Facebook will go public and the IPO will be a huge financial success until Facebook becomes the Borg unless it allows data portability. Its number of users will continue to climb until the network is as large as Google and people will confuse Facebook with “the Internet” like days of old when the internet was ‘AOL’ to many people.
And then one day…
A new social network will rise to join the big ones. It may offer the privacy that Facebook is moving away from; it may be mobile and location-centric; it may focus on personal content recommendations, but it will come and the minnows will swim like fishes to the next ‘big’ new network to be seen and heard on.
We are all ‘Paparazzi’s’ and ‘Jimmy Olsen’s’ now…with the Advent of ‘live’ broadcasting apps on the iphone and android makes paparazzi’s and Jimmy Olsen’s
(instant news ‘scoops’) out of us all further diluting the worth of major news org’s that can’t be expected to be everywhere at all times.
Cloud computing heats up.
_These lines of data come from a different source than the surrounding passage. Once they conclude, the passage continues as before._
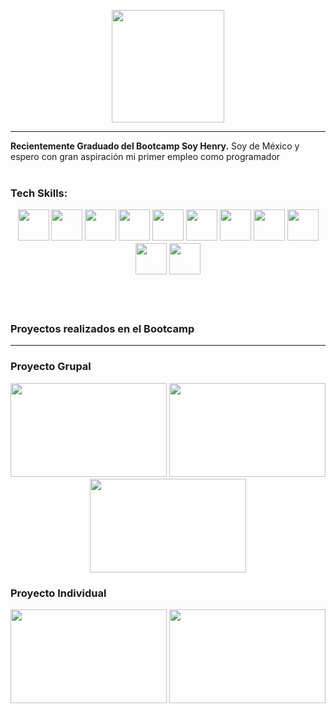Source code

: <p align="center">
<img height="180" src="https://res.cloudinary.com/dsalyp6sj/image/upload/v1663104124/ecom/banner_kfc5it.png" />

----

**Recientemente Graduado del Bootcamp Soy Henry.** Soy de México y espero con gran aspiración mi primer empleo como programador 
<br></br>

<h3>Tech Skills:</3>

<p align="center">
<img height="50" src="https://res.cloudinary.com/dsalyp6sj/image/upload/v1662606366/ecom/html5_sne9t0.svg" />
<img height="50" src="https://res.cloudinary.com/dsalyp6sj/image/upload/v1662606366/ecom/css3_u6yxkg.svg" />
<img height="50" src="https://res.cloudinary.com/dsalyp6sj/image/upload/v1662606366/ecom/react_kh99ah.svg" />
<img height="50" src="https://res.cloudinary.com/dsalyp6sj/image/upload/v1662606356/ecom/redux_kyqvyh.svg" />
<img height="50" src="https://res.cloudinary.com/dsalyp6sj/image/upload/v1662606335/ecom/Tailwind_ivgnyd.png" />
<img height="50" src="https://res.cloudinary.com/dsalyp6sj/image/upload/v1662606366/ecom/nodejs_hshryr.svg" />
<img height="50" src="https://res.cloudinary.com/dsalyp6sj/image/upload/v1662606367/ecom/heroku_khgumz.svg" />
<img height="50" src="https://res.cloudinary.com/dsalyp6sj/image/upload/v1662606366/ecom/postgresql_lsxpzc.png" />
<img height="50" width="50px" src="https://res.cloudinary.com/dsalyp6sj/image/upload/v1662606343/ecom/stripe_r0taet.png" />
<img height="50" src="https://res.cloudinary.com/dsalyp6sj/image/upload/v1662606343/ecom/sequelize_jgudym.png" />
<img height="50" src="https://res.cloudinary.com/dsalyp6sj/image/upload/v1662606366/ecom/claudinary_bhutpg.png" />
</p>

<br></br>

**Proyectos realizados en el Bootcamp**

-----
<h3>Proyecto Grupal</h3>
<div align="center">
<img  width="250" height="150" src="https://res.cloudinary.com/dsalyp6sj/image/upload/v1662606633/ecom/ecom2_qkdadc.png"/>
<img  width="250" height="150" src="https://res.cloudinary.com/dsalyp6sj/image/upload/v1662606632/ecom/ecom3_mkmqvu.png"/>
<img  width="250" height="150" src="https://res.cloudinary.com/dsalyp6sj/image/upload/v1662606632/ecom/ecom1_afoyrl.png"/>
</div>
<h3>Proyecto Individual</h3>
<div align="center">
<img  width="250" height="150" src="https://res.cloudinary.com/dsalyp6sj/image/upload/v1663106000/ecom/dog1_p6pynl.png"/>
<img  width="250" height="150" src="https://res.cloudinary.com/dsalyp6sj/image/upload/v1663105890/ecom/dog2_d3jx70.png"/>
</div>
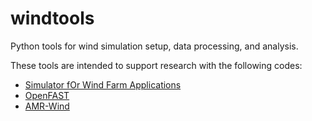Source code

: # windtools

Python tools for wind simulation setup, data processing, and analysis. 

These tools are intended to support research with the following codes:
- [Simulator fOr Wind Farm Applications](https://github.com/NREL/SOWFA-6/tree/dev)
- [OpenFAST](https://openfast.readthedocs.io)
- [AMR-Wind](https://github.com/exawind/amr-wind)

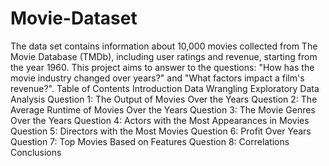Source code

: # Movie-Dataset
The data set contains information about 10,000 movies collected from The Movie Database (TMDb), including user ratings and revenue, starting from the year 1960.
This project aims to answer to the questions: "How has the movie industry changed over years?" and "What factors impact a film's revenue?".
Table of Contents
Introduction
Data Wrangling
Exploratory Data Analysis
Question 1: The Output of Movies Over the Years
Question 2: The Average Runtime of Movies Over the Years
Question 3: The Movie Genres Over the Years
Question 4: Actors with the Most Appearances in Movies
Question 5: Directors with the Most Movies
Question 6: Profit Over Years
Question 7: Top Movies Based on Features
Question 8: Correlations
Conclusions
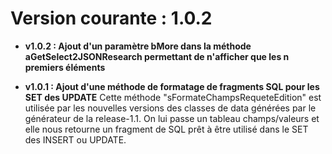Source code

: # Version courante : 1.0.2

* **v1.0.2 : Ajout d'un paramètre bMore dans la méthode aGetSelect2JSONResearch permettant de n'afficher que les n premiers éléments**

* **v1.0.1 : Ajout d'une méthode de formatage de fragments SQL pour les SET des UPDATE**
Cette méthode "sFormateChampsRequeteEdition" est utilisée par les nouvelles versions des classes de data générées 
par le générateur de la release-1.1. On lui passe un tableau champs/valeurs et elle nous retourne un fragment de 
SQL prêt à être utilisé dans le SET des INSERT ou UPDATE.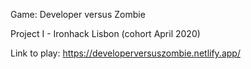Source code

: Game: Developer versus Zombie

Project I - Ironhack Lisbon (cohort April 2020)

Link to play: https://developerversuszombie.netlify.app/
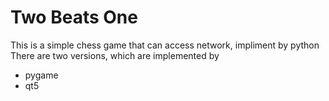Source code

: # Two Beats One
This is a simple chess game that can access network, impliment by python
There are two versions, which are implemented by
* pygame
* qt5
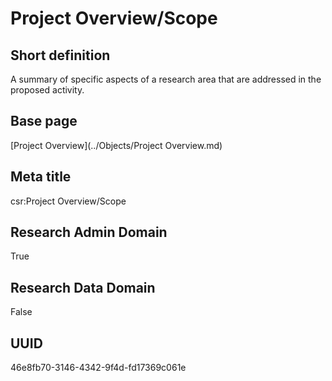 # Project Overview/Scope
## Short definition
A summary of specific aspects of a research area that are addressed in the  proposed activity.
## Base page
[Project Overview](../Objects/Project Overview.md)
## Meta title
csr:Project Overview/Scope
## Research Admin Domain
True
## Research Data Domain
False
## UUID
46e8fb70-3146-4342-9f4d-fd17369c061e
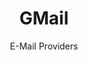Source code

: ---
slug: gmail
title: GMail
subtitle: E-Mail Providers
order:
    - tutanota
    - protonmail
    - posteo
    - fastmail
    - soverin
    - thexyz
    - kolab-now
    - mailbox-org
aliases:
    - /ethical-alternatives-to-gmail-yahoo-mail-and-outlook/
---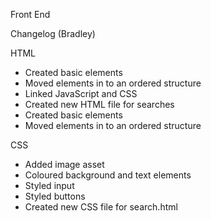 Front End

Changelog (Bradley)

HTML
- Created basic elements
- Moved elements in to an ordered structure
- Linked JavaScript and CSS
- Created new HTML file for searches
- Created basic elements
- Moved elements in to an ordered structure

CSS
- Added image asset
- Coloured background and text elements
- Styled input
- Styled buttons
- Created new CSS file for search.html
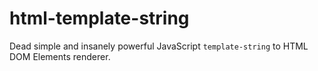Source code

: # html-template-string
Dead simple and insanely powerful JavaScript `template-string` to HTML DOM Elements renderer.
AWS, Google, Microsoft and others begin price wars to compete for customers.
MySpace will try to become as important to online viewers as MTV was to cable subscribers in the 80’s.
MOG and Spotify will invade the US and give iTunes(lala) and MySpace a run for their money.
And hopefully:
Data portability will become more real, standard, expected and viable. Why isnt’ there a way for me to make 1 Avatar, use 1 password and login to store all this info in a central location that my ‘social networks’ and other internet related service use and fetch each time I access these services? Here is where I’d place all my photos and videos and then simply choose which services get access to which photos and videos. So, when I leave a social network, my ID and photos and videos LEAVE too. Go ahead and just try moving or populating another social network again with all of your pictures, comments and videos that you’ve uploaded at one time or another. Hard to do and time consuming beyond belief. It would be nice to able to take MY STUFF (and data preferences) with ME with 1 click.
Comments welcome.
Sshhh!…what’s real reason why Comcast is buying NBC? TV Everywhere of course.
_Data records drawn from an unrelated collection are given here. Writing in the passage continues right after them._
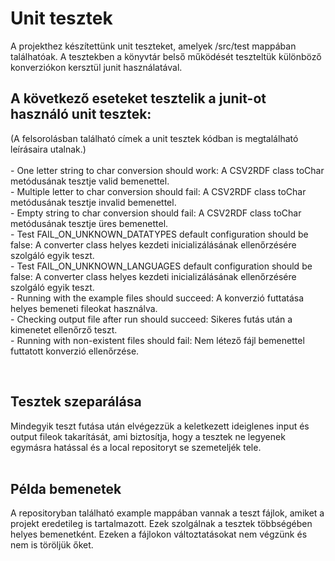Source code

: <h1>Unit tesztek</h1>

A projekthez készítettünk unit teszteket, amelyek  /src/test mappában találhatóak. A tesztekben a könyvtár belső működését teszteltük különböző konverziókon kersztül junit használatával. 

<h2>A következő eseteket tesztelik a junit-ot használó unit tesztek:</h2>

(A felsorolásban található címek a unit tesztek kódban is megtalálható leírásaira utalnak.)<br>
<br>
    - One letter string to char conversion should work: A CSV2RDF class toChar metódusának tesztje valid bemenettel. <br>
    - Multiple letter to char conversion should fail: A CSV2RDF class toChar metódusának tesztje invalid bemenettel. <br>
    - Empty string to char conversion should fail: A CSV2RDF class toChar metódusának tesztje üres bemenettel.  <br>
    - Test FAIL_ON_UNKNOWN_DATATYPES default configuration should be false: A converter class helyes kezdeti inicializálásának ellenőrzésére szolgáló egyik teszt. <br>
    - Test FAIL_ON_UNKNOWN_LANGUAGES default configuration should be false: A converter class helyes kezdeti inicializálásának ellenőrzésére szolgáló egyik teszt. <br>
    - Running with the example files should succeed: A konverzió futtatása helyes bemeneti fileokat használva.<br>
    - Checking output file after run should succeed: Sikeres futás után a kimenetet ellenőrző teszt.<br>
    - Running with non-existent files should fail: Nem létező fájl bemenettel futtatott konverzió ellenőrzése.<br>

<br>
<h2>Tesztek szeparálása</h2>
Mindegyik teszt futása után elvégezzük a keletkezett ideiglenes input és output fileok takarítását, ami biztosítja, hogy a tesztek ne legyenek egymásra hatással és a local repositoryt se szemeteljék tele.<br>


<br>
<h2>Példa bemenetek</h2>
A repositoryban található example mappában vannak a teszt fájlok, amiket a projekt eredetileg is tartalmazott. Ezek szolgálnak a tesztek többségében helyes bemenetként. Ezeken a fájlokon változtatásokat nem végzünk és nem is töröljük őket.

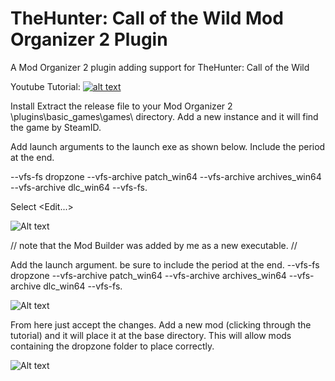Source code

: # TheHunter: Call of the Wild Mod Organizer 2 Plugin
A Mod Organizer 2 plugin adding support for TheHunter: Call of the Wild

Youtube Tutorial:
[![alt text](https://i.imgur.com/IEPUIer.png)](https://youtu.be/6r4VQe7xO3A)


Install
Extract the release file to your Mod Organizer 2 \plugins\basic_games\games\ directory. Add a new instance and it will find the game by SteamID.

Add launch arguments to the launch exe as shown below. Include the period at the end.

--vfs-fs dropzone --vfs-archive patch_win64 --vfs-archive archives_win64 --vfs-archive dlc_win64 --vfs-fs.

Select <Edit...>

![Alt text](https://i.imgur.com/V93aWTV.png)

// note that the Mod Builder was added by me as a new executable. //

Add the launch argument. be sure to include the period at the end.
--vfs-fs dropzone --vfs-archive patch_win64 --vfs-archive archives_win64 --vfs-archive dlc_win64 --vfs-fs.

![Alt text](https://i.imgur.com/OwKGHQB.png)

From here just accept the changes. Add a new mod (clicking through the tutorial) and it will place it at the base directory. This will allow mods containing the dropzone folder to place correctly.

![Alt text](https://i.imgur.com/gmxnFuR.png)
December 4th, 2009 § Leave a Comment


G.E.’s decision to sell NBC Universal reflects the shifts in fortune that are battering the media business, especially network television. The broadcast division of NBC Universal could lose big, a remarkable downturn for a network that had earned roughly $400 million in past years.
Problem: the Internet has fractured audiences and few viable business models have emerged for the distribution of content online.
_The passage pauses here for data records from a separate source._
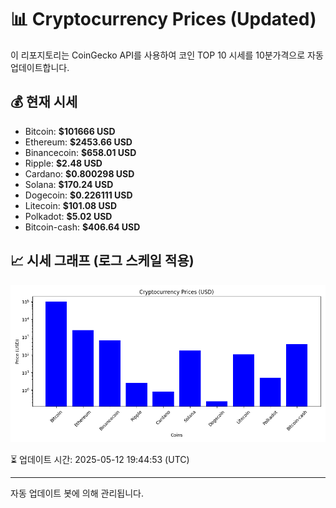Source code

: 
# 📊 Cryptocurrency Prices (Updated)

이 리포지토리는 CoinGecko API를 사용하여 코인 TOP 10 시세를 10분가격으로 자동 업데이트합니다.

## 💰 현재 시세
- Bitcoin: **$101666 USD**
- Ethereum: **$2453.66 USD**
- Binancecoin: **$658.01 USD**
- Ripple: **$2.48 USD**
- Cardano: **$0.800298 USD**
- Solana: **$170.24 USD**
- Dogecoin: **$0.226111 USD**
- Litecoin: **$101.08 USD**
- Polkadot: **$5.02 USD**
- Bitcoin-cash: **$406.64 USD**

## 📈 시세 그래프 (로그 스케일 적용)
![Crypto Prices](crypto_prices.png)

⏳ 업데이트 시간: 2025-05-12 19:44:53 (UTC)

---
자동 업데이트 봇에 의해 관리됩니다.
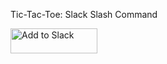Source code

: Tic-Tac-Toe: Slack Slash Command

<a href="https://slack.com/oauth/authorize?scope=commands+team%3Aread&client_id=457095933542.456779994391"><img alt="Add to Slack" height="40" width="139" src="https://platform.slack-edge.com/img/add_to_slack.png" srcset="https://platform.slack-edge.com/img/add_to_slack.png 1x, https://platform.slack-edge.com/img/add_to_slack@2x.png 2x" /></a>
What the new Comcast venture looks like: Comcast will contribute its own cable channels, which include Versus, the Golf Channel and the E Entertainment channel, and a modest amount of cash, about $5 billion, to a joint venture in which it will own 51 percent. G.E. will retain a 49 percent stake, and would likely reduce its ownership over several years and in theory, Comcast-NBC Universal will be a company separate from Comcast’s cable assets.
Some interesting possibilities could be:
It could use its power in film, with Universal Studios, to expand video-on-demand offerings by altering movie release windows to make movies available on demand the same day they are released on DVD.
It could use its power in film, with Universal Studios, to expand video-on-demand offerings by altering movie release windows to make movies available on demand the same day they are released on DVD to all active basic cable subscribers that buy HBO and SHOWTIME or purchase at least 1 on-demand film per month.
Buying Netflix: Stream movies through this service coupling subscription on cable with certain consumer benefits through Netflix, i.e. day and date with DVD or perhaps even a scheme to stream films just released in theaters 1 time only to ‘frequent flyers’ or renters of the service, but at a big ticket price on-demand.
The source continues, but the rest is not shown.